Bekar evi sonuçta, 30 yaşında körpe bir gencin evi, gür saçlı sağlıklı bir erkek evi. Tavukları haşladım da birincil önceliğim olmayan saklama kabı alışverişini yapmamıştım. Evde uygun buldugum bir kaba koydum yanına da sanki evlenecekmişim ama evde kalıp çeyizimi açmışım gibi neden bende oldugunu bilmediğim 12 kişilik yemek takımımdan bir çatal bıçak attım. Metal, böyle işlemeli işlemeli, tek bir modern ve minimal tasarım ögesi içermeyen, baya kapıcı.

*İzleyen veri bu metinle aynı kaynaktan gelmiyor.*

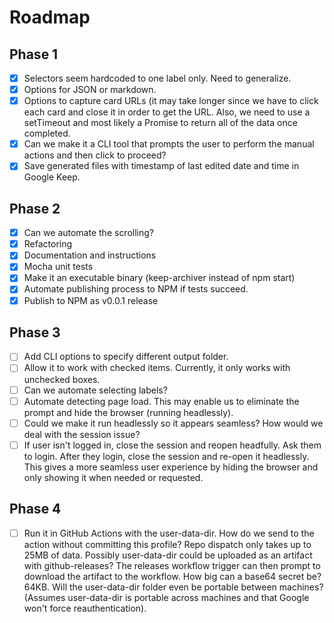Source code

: # Roadmap

## Phase 1

- [x] Selectors seem hardcoded to one label only. Need to generalize.
- [x] Options for JSON or markdown.
- [x] Options to capture card URLs (it may take longer since we have to click each card and close it in order to get the URL. Also, we need to use a setTimeout and most likely a Promise to return all of the data once completed.
- [x] Can we make it a CLI tool that prompts the user to perform the manual actions and then click to proceed?
- [x] Save generated files with timestamp of last edited date and time in Google Keep.

## Phase 2

- [x] Can we automate the scrolling?
- [x] Refactoring
- [x] Documentation and instructions
- [x] Mocha unit tests
- [x] Make it an executable binary (keep-archiver instead of npm start)
- [x] Automate publishing process to NPM if tests succeed.
- [x] Publish to NPM as v0.0.1 release

## Phase 3

- [ ] Add CLI options to specify different output folder.
- [ ] Allow it to work with checked items. Currently, it only works with unchecked boxes.
- [ ] Can we automate selecting labels?
- [ ] Automate detecting page load. This may enable us to eliminate the prompt and hide the browser (running headlessly).
- [ ] Could we make it run headlessly so it appears seamless?  How would we deal with the session issue?
- [ ] If user isn't logged in, close the session and reopen headfully.  Ask them to login. After they login, close the session and re-open it headlessly. This gives a more seamless user experience by hiding the browser and only showing it when needed or requested.

## Phase 4

- [ ] Run it in GitHub Actions with the user-data-dir. How do we send to the action without committing this profile? Repo dispatch only takes up to 25MB of data. Possibly user-data-dir could be uploaded as an artifact with github-releases? The releases workflow trigger can then prompt to download the artifact to the workflow. How big can a base64 secret be? 64KB. Will the user-data-dir folder even be portable between machines? (Assumes user-data-dir is portable across machines and that Google won't force reauthentication).
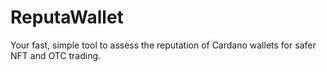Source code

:# ReputaWallet
Your fast, simple tool to assess the reputation of Cardano wallets for safer NFT and OTC trading.
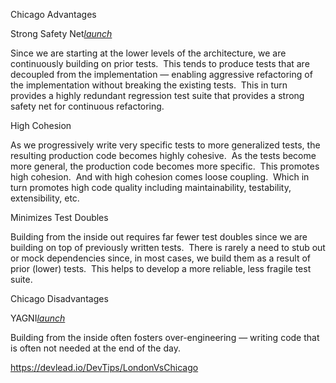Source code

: Chicago Advantages

Strong Safety Net[_launch_](https://devlead.io/DevTips/SafetyNet)

Since we are starting at the lower levels of the architecture, we are continuously building on prior tests.  This tends to produce tests that are decoupled from the implementation — enabling aggressive refactoring of the implementation without breaking the existing tests.  This in turn provides a highly redundant regression test suite that provides a strong safety net for continuous refactoring.

High Cohesion

As we progressively write very specific tests to more generalized tests, the resulting production code becomes highly cohesive.  As the tests become more general, the production code becomes more specific.  This promotes high cohesion.  And with high cohesion comes loose coupling.  Which in turn promotes high code quality including maintainability, testability, extensibility, etc.

Minimizes Test Doubles

Building from the inside out requires far fewer test doubles since we are building on top of previously written tests.  There is rarely a need to stub out or mock dependencies since, in most cases, we build them as a result of prior (lower) tests.  This helps to develop a more reliable, less fragile test suite.

Chicago Disadvantages

YAGNI[_launch_](https://devlead.io/DevTips/YAGNI)

Building from the inside often fosters over-engineering — writing code that is often not needed at the end of the day.

https://devlead.io/DevTips/LondonVsChicago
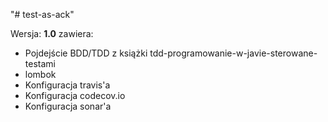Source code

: "# test-as-ack" 

Wersja: **1.0** zawiera:

* Pojdejście BDD/TDD z książki tdd-programowanie-w-javie-sterowane-testami
* lombok
* Konfiguracja travis'a
* Konfiguracja codecov.io
* Konfiguracja sonar'a
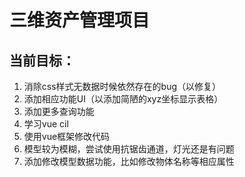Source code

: # 三维资产管理项目
## 当前目标：
1. 消除css样式无数据时候依然存在的bug（以修复）
2. 添加相应功能UI（以添加简陋的xyz坐标显示表格）
3. 添加更多查询功能
4. 学习vue cil
5. 使用vue框架修改代码
6. 模型较为模糊，尝试使用抗锯齿通道，灯光还是有问题
7. 添加修改模型数据功能，比如修改物体名称等相应属性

Saklama kabım çok iyi saklama özellikleri barındırmadıgı için çatal ve bıçağımla birlkte bir migros poşetine koydum ve poşeti de paket lastikleriyle bir güzel paketledim. Sonuçta çantamın içinde kim görecek, yemek vakti gelince de gizlice çıkarıp yiyeceğim. Kimse kimsenin çantasının içinde ne var bilmez, görmez kime ne. Spora giderken don da koyuyoruz sonuçta. Don ve ev yemeği aynı çanta da aman ne güzel. Ama spor yapıyoruz ve sağlıklıyız.
Sadete gelelim, bir güzel de sporumu yaptım, sonra da haşlanmış tavuğumu yedim. Sonra da aynı sekilde bulaşıklarımı aynı migros poşetine koyup aynı şeklide paket lastikleri ile paketleyip çantama, yine aynı sekilde donumun yanına koydum.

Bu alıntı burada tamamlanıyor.